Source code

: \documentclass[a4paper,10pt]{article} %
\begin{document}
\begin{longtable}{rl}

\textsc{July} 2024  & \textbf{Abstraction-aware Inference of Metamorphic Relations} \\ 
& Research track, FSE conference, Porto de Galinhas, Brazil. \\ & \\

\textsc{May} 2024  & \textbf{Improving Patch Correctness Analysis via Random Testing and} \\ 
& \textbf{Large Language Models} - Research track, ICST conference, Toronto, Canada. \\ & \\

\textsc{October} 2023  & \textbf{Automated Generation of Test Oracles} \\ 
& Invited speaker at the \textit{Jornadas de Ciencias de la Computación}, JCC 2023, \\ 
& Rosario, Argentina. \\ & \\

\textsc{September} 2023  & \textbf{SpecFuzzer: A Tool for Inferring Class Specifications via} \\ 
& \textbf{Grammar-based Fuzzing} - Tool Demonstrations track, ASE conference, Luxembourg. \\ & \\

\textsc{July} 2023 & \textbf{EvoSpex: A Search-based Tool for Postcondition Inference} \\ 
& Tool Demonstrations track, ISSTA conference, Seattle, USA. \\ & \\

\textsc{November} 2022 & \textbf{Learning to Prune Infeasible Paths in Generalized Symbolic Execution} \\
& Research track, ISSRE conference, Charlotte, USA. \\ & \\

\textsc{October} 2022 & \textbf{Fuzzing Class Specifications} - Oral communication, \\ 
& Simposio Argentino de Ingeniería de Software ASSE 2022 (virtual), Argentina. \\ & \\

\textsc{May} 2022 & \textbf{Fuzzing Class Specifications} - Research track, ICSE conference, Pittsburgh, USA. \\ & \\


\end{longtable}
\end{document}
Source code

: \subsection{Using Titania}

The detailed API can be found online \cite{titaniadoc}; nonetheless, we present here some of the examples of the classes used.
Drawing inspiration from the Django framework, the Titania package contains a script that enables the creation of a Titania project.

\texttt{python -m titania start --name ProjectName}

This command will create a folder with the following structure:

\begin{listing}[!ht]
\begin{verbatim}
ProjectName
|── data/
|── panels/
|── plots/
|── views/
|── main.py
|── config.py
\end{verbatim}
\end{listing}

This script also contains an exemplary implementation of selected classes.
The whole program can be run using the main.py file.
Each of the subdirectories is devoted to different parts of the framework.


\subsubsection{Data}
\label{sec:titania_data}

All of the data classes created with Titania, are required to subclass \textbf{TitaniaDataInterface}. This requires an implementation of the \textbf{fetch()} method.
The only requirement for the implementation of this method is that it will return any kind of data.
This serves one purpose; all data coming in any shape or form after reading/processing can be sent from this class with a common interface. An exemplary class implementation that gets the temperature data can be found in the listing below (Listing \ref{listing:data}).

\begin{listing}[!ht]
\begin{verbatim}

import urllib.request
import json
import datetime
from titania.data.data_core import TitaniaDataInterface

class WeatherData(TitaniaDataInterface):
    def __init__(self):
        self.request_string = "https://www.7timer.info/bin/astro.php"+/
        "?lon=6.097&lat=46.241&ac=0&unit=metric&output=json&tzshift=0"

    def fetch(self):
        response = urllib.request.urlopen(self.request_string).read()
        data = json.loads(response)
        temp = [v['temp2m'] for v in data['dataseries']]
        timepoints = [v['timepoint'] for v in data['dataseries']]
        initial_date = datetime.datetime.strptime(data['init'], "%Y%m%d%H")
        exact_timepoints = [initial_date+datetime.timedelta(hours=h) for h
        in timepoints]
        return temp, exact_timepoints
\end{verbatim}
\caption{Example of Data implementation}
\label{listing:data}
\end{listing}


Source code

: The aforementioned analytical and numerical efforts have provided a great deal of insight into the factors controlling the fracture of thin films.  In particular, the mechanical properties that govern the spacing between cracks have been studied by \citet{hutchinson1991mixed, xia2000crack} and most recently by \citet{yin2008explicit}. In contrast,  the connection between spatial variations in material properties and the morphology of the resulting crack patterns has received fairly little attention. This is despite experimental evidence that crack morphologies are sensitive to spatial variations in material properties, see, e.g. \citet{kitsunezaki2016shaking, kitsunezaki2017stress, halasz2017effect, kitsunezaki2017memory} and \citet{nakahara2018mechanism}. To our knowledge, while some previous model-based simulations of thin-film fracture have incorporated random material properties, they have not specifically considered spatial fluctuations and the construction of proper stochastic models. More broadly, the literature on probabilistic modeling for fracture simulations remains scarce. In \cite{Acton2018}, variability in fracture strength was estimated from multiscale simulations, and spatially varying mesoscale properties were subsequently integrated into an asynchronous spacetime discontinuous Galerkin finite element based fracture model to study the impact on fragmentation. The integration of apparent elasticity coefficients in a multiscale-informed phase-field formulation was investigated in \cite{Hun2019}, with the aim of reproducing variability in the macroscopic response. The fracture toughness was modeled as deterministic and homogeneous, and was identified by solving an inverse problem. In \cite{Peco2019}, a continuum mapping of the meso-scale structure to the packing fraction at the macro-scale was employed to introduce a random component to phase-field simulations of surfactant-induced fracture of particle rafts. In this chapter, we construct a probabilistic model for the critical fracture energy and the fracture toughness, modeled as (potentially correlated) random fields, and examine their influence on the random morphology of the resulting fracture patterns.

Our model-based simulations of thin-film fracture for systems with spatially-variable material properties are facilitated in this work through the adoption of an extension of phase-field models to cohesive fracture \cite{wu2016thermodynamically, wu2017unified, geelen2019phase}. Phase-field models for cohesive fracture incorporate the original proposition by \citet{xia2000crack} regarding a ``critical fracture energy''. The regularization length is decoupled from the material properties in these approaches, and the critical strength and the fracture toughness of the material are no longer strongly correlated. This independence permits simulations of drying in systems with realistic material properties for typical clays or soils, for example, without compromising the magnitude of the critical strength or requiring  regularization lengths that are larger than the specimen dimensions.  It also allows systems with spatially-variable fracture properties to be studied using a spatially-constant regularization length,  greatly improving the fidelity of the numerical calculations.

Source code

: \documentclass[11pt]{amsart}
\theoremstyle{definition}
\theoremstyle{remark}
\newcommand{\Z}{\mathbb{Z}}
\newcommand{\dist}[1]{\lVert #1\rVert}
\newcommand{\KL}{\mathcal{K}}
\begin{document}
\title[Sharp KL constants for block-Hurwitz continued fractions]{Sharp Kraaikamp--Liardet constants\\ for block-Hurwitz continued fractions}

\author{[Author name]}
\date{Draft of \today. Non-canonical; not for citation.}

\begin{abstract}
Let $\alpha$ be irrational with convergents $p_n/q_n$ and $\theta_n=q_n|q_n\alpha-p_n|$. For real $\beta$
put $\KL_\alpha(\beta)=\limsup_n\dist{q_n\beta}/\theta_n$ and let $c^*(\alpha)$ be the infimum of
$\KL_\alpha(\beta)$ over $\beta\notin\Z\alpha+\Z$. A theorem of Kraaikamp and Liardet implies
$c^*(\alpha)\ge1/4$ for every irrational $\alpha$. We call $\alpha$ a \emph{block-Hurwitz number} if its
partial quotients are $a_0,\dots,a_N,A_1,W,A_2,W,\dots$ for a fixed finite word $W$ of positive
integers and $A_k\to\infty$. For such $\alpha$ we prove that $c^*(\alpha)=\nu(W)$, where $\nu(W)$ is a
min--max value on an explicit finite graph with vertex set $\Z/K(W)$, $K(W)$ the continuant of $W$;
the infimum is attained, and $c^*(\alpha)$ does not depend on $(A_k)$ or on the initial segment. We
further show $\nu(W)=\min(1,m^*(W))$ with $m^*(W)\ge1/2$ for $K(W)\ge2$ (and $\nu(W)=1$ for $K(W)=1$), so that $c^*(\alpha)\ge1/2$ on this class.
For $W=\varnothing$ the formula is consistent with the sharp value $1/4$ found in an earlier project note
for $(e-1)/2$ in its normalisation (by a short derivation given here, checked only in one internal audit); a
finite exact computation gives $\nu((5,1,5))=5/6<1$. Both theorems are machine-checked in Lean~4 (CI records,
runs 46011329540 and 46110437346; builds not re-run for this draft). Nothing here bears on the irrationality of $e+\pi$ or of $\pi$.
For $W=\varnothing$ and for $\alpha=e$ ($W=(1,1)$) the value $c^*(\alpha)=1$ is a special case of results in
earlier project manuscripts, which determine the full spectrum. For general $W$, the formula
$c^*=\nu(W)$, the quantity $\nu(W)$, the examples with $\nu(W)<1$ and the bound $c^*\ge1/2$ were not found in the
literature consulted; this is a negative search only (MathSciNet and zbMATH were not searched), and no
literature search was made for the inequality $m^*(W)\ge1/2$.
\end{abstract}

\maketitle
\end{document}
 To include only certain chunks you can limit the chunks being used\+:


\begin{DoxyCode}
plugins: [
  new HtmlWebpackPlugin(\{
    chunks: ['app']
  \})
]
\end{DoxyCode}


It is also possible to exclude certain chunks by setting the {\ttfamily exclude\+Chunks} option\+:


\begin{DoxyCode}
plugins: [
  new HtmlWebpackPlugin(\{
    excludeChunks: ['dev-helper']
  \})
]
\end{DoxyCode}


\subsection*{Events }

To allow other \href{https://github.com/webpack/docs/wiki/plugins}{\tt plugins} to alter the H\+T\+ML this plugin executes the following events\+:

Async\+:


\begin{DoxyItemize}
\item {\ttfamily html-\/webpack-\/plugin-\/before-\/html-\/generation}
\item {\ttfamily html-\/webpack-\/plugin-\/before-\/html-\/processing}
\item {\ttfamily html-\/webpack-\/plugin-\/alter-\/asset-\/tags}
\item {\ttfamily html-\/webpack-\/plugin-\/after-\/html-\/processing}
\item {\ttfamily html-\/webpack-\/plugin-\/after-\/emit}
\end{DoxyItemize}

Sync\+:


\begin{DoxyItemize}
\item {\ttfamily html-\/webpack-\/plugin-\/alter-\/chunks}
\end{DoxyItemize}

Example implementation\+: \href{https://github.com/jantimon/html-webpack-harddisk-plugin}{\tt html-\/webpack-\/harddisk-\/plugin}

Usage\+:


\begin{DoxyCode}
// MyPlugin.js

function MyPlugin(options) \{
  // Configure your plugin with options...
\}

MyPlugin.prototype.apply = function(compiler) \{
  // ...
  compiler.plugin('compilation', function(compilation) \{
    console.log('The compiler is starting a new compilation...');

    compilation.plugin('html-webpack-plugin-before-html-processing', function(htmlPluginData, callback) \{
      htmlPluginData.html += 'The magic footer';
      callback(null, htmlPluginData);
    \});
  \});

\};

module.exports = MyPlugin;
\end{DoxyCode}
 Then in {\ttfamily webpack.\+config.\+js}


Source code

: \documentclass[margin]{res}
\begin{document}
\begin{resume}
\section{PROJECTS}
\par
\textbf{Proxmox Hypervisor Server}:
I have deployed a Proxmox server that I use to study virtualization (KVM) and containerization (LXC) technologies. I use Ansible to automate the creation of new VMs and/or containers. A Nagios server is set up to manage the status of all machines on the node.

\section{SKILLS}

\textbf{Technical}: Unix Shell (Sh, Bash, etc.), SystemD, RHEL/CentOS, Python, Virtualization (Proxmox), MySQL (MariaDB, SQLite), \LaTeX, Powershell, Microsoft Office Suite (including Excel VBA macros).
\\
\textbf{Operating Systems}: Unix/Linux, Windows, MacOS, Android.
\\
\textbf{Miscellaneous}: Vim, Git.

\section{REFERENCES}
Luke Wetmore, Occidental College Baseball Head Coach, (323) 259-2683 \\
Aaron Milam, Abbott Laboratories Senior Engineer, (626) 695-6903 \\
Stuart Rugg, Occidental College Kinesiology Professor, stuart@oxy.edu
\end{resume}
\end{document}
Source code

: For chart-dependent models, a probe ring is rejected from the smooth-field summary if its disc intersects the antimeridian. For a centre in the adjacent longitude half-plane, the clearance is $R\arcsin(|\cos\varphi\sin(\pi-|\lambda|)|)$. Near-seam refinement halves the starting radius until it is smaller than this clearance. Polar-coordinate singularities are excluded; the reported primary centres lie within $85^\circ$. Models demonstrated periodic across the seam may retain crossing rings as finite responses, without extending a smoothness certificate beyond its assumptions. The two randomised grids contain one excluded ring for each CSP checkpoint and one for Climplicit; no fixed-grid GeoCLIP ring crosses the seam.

= = = =

# Task to complete:
Return the span of lines in the data above that opens at the line with "Seattle, USA. \\ & \\" and closes at the line with "This serves one", exactly, ends included, nothing else.

# Task result:
& Tool Demonstrations track, ISSTA conference, Seattle, USA. \\ & \\

\textsc{November} 2022 & \textbf{Learning to Prune Infeasible Paths in Generalized Symbolic Execution} \\
& Research track, ISSRE conference, Charlotte, USA. \\ & \\

\textsc{October} 2022 & \textbf{Fuzzing Class Specifications} - Oral communication, \\ 
& Simposio Argentino de Ingeniería de Software ASSE 2022 (virtual), Argentina. \\ & \\

\textsc{May} 2022 & \textbf{Fuzzing Class Specifications} - Research track, ICSE conference, Pittsburgh, USA. \\ & \\


\end{longtable}
\end{document}
Source code

: \subsection{Using Titania}

The detailed API can be found online \cite{titaniadoc}; nonetheless, we present here some of the examples of the classes used.
Drawing inspiration from the Django framework, the Titania package contains a script that enables the creation of a Titania project.

\texttt{python -m titania start --name ProjectName}

This command will create a folder with the following structure:

\begin{listing}[!ht]
\begin{verbatim}
ProjectName
|── data/
|── panels/
|── plots/
|── views/
|── main.py
|── config.py
\end{verbatim}
\end{listing}

This script also contains an exemplary implementation of selected classes.
The whole program can be run using the main.py file.
Each of the subdirectories is devoted to different parts of the framework.


\subsubsection{Data}
\label{sec:titania_data}

All of the data classes created with Titania, are required to subclass \textbf{TitaniaDataInterface}. This requires an implementation of the \textbf{fetch()} method.
The only requirement for the implementation of this method is that it will return any kind of data.
This serves one purpose; all data coming in any shape or form after reading/processing can be sent from this class with a common interface. An exemplary class implementation that gets the temperature data can be found in the listing below (Listing \ref{listing:data}).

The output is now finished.